Going to court is not a fun process in the United States. Yet, more people than you might think have to appear, with there being over 93,000 criminal defendant filings in US courts per year.
Every state has different laws, and North Carolina is no exception. One question that might come up if you are new to the court of law is what happens if you do not show up to court as a defendant?
Is failure to appear a felony? This is your guide to find out the answer to that question.
Type of Crime
The first factor for whether failure to appear is a felony, is the type of crime that you were being charged for.
When it comes to the US court, you usually go for either a criminal case or a civil case. For the latter, if you fail to appear in North Carolina, you are basically just dropping the case or forfeiting the case, and it is unlikely that there would be criminal charges against you for that, let alone a felony.
Then, there are criminal cases, and failing to appear for this type of case can be more serious in North Carolina depending on what you are being charged with.
For example, if the case is related to a vehicle or something that you did with a vehicle, then you have 20 days to appear in court from the date that you were originally scheduled to do so.
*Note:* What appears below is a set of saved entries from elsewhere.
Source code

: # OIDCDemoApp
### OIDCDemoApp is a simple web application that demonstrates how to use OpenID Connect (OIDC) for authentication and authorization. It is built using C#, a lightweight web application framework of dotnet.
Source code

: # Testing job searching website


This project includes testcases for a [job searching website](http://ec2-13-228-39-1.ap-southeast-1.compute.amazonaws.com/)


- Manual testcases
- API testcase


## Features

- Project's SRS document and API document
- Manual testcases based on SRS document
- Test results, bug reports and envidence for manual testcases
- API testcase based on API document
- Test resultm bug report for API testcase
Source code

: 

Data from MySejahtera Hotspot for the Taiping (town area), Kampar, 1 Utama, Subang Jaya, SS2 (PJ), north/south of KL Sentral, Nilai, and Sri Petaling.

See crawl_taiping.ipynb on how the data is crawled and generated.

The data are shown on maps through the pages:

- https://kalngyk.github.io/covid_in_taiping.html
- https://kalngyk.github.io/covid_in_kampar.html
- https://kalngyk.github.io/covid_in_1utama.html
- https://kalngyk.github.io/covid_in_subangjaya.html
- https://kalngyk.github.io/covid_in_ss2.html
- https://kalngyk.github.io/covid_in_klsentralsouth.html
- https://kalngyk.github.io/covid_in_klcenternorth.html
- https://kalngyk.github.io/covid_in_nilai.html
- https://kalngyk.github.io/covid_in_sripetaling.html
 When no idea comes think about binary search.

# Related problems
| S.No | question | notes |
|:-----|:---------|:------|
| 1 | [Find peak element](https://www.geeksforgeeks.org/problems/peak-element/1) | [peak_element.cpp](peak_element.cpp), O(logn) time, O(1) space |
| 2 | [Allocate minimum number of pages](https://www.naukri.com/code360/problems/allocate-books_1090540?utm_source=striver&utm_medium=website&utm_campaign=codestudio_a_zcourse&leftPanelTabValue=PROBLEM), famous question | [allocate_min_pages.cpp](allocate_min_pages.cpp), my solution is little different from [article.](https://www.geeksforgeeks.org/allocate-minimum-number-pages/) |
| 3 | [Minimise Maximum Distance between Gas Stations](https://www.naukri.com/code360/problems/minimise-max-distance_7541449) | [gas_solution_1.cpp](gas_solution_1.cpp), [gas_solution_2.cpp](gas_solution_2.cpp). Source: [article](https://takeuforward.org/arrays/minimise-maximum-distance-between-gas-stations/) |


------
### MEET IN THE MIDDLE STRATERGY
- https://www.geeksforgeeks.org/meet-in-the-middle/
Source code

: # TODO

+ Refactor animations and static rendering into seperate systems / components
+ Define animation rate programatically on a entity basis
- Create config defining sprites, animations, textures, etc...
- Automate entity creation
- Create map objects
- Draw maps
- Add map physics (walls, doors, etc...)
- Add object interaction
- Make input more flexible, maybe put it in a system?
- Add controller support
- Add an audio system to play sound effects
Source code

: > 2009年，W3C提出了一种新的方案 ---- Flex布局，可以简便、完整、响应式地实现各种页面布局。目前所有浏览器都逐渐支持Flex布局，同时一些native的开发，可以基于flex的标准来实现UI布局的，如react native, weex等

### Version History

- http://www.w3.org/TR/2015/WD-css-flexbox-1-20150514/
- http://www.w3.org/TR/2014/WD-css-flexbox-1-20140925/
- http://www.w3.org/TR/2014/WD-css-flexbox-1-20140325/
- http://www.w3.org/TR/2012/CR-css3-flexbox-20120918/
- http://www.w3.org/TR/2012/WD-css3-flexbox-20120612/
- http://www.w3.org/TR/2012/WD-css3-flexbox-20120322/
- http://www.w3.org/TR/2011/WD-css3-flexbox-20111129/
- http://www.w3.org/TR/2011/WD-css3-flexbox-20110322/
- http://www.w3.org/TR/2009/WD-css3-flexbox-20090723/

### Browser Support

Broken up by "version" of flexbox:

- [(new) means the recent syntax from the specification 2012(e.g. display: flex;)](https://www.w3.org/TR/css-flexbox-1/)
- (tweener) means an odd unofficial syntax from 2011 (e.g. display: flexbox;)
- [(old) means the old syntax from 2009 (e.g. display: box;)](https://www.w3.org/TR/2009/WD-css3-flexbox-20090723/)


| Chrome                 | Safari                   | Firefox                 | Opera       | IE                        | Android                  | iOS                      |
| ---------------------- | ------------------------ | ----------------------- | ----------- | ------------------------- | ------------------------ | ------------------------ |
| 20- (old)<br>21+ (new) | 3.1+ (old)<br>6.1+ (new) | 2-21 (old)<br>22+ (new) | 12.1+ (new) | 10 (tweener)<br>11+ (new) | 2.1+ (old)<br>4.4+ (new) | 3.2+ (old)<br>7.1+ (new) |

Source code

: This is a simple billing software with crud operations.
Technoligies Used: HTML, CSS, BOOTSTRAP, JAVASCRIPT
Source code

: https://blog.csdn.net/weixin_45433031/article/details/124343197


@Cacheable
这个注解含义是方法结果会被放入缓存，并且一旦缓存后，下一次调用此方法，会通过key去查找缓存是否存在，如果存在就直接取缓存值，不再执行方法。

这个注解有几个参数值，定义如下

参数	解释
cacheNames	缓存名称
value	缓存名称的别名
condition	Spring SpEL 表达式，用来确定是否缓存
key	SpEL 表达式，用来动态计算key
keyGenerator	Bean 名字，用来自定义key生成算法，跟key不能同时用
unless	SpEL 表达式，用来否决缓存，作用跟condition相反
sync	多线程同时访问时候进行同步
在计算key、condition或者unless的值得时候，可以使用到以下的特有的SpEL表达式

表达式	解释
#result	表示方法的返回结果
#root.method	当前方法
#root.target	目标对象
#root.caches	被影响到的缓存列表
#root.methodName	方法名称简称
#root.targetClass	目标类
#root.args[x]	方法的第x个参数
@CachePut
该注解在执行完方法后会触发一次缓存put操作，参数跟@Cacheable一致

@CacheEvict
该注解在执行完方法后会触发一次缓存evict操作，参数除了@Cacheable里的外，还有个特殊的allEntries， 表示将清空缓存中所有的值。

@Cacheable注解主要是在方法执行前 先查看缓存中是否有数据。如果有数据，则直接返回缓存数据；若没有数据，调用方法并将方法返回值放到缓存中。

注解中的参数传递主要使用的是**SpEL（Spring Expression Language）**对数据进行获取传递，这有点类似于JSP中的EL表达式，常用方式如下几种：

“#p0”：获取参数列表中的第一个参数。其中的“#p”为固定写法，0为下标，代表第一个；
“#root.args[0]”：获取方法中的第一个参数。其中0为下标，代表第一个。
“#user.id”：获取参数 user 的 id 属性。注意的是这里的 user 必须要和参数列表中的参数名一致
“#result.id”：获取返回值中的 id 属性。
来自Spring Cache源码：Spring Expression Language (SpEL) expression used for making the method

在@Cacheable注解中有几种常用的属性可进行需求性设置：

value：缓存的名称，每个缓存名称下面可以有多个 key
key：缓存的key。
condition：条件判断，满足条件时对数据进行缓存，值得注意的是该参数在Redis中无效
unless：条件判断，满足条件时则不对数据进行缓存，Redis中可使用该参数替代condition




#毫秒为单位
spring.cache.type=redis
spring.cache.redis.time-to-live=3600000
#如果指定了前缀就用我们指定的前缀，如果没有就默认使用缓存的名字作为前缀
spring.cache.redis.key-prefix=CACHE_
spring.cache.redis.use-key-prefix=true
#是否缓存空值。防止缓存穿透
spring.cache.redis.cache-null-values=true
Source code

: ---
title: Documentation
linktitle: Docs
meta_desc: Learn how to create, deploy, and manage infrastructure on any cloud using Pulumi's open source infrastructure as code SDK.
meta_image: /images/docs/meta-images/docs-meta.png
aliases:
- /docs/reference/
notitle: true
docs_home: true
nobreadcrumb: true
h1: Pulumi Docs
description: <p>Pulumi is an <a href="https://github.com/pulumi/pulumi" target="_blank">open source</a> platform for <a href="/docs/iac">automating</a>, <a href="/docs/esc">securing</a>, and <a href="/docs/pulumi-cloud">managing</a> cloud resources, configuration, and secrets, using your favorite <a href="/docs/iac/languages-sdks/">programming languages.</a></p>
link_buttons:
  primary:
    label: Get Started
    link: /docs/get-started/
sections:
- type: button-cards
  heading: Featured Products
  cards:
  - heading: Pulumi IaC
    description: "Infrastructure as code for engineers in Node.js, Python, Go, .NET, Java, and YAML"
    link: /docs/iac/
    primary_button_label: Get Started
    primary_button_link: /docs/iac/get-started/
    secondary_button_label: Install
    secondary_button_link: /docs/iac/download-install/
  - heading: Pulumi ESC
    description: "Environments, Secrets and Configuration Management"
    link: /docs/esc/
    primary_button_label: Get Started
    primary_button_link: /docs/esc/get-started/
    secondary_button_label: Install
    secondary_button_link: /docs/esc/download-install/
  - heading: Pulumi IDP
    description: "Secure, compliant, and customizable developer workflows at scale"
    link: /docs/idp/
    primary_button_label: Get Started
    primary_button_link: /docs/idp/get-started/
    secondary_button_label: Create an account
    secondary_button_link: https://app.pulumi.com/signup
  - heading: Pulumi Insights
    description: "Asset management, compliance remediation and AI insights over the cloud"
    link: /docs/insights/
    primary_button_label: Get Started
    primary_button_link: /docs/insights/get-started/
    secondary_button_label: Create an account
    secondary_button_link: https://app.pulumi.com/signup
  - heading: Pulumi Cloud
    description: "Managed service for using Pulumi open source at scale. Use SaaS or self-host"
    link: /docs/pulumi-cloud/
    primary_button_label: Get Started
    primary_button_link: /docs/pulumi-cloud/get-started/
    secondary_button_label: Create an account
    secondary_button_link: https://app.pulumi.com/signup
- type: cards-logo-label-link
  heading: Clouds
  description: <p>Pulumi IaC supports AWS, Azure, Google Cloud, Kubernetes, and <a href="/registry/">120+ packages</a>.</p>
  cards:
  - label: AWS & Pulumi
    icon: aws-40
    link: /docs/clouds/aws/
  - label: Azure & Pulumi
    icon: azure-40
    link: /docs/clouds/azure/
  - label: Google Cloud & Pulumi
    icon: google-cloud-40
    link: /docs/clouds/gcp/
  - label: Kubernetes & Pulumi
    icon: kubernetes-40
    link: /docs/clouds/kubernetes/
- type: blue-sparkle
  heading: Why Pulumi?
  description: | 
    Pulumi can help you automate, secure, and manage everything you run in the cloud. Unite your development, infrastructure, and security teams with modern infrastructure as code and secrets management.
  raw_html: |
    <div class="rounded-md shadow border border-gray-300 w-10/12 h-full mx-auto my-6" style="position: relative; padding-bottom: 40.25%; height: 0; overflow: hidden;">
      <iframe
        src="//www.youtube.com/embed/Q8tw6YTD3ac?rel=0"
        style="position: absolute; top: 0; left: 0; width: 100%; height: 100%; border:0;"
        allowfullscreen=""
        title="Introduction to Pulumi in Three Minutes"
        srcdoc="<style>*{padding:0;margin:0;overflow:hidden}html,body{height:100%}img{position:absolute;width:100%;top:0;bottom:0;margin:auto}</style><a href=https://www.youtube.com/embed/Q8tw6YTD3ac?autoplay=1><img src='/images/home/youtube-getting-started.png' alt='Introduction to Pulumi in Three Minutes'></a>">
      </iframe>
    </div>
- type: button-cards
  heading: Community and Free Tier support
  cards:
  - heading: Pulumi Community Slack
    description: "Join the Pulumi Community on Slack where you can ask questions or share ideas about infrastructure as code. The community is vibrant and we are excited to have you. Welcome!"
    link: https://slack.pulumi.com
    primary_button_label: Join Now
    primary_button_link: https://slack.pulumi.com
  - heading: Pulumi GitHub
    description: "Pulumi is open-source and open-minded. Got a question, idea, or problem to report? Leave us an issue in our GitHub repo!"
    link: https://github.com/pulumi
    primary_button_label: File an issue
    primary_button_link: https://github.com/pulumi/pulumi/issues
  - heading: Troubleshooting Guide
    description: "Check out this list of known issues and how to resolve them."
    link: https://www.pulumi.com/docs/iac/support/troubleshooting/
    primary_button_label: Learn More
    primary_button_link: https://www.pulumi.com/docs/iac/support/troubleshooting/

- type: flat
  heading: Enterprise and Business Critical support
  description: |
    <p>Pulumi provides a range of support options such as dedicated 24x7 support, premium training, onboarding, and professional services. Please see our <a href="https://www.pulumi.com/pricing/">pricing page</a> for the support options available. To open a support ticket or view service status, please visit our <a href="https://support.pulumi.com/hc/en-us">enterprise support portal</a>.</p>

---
If you do not appear by then, then the DMV would be notified and they would revoke your license until you showed up.
Another situation would be if the original case that you were charged with was a misdemeanor or not.
If so, if you do not show up to court, the court would treat it as possible contempt, and issue a new order for arrest, and make sure that you do not flea the area again once you come back into a court of law. Plus, you would be charged with a Class 2 misdemeanor.
This is usually related to any crime that involves alcohol, such as a DUI, DWI, driving under 21, or more serious acts committed while drinking, such as injury or manslaughter.
Regardless of the type of case in this category, if you do not show up to court, you would likely get charged with a Class I misdemeanor. This action would take place two years after the scheduled court date that you initially had.
In North Carolina, this type of misdemeanor carries a maximum of 120 days in jail, and there is a small fine usually attached to this.
Now, you are looking at the most serious types of crimes to evade a court of law. Failure to appear in court for this type of case is a Class I felony.
Of course, there are many different levels of felonies, so these may not all carry the exact same penalty. But, some examples of crimes that would likely be looked at as felonies include:
- possession of marijuana
- breaking and entering a motor vehicle
- hit and run with injuries
- larceny over $1,000
- assault with a deadly weapon
- child abuse
Of course, there are a lot more crimes that can fit this category, but you get the idea. If you do not show up to court while you are being charged with one of these cases, then you will have an additional Class I felony charged against you and a warrant out for your arrest.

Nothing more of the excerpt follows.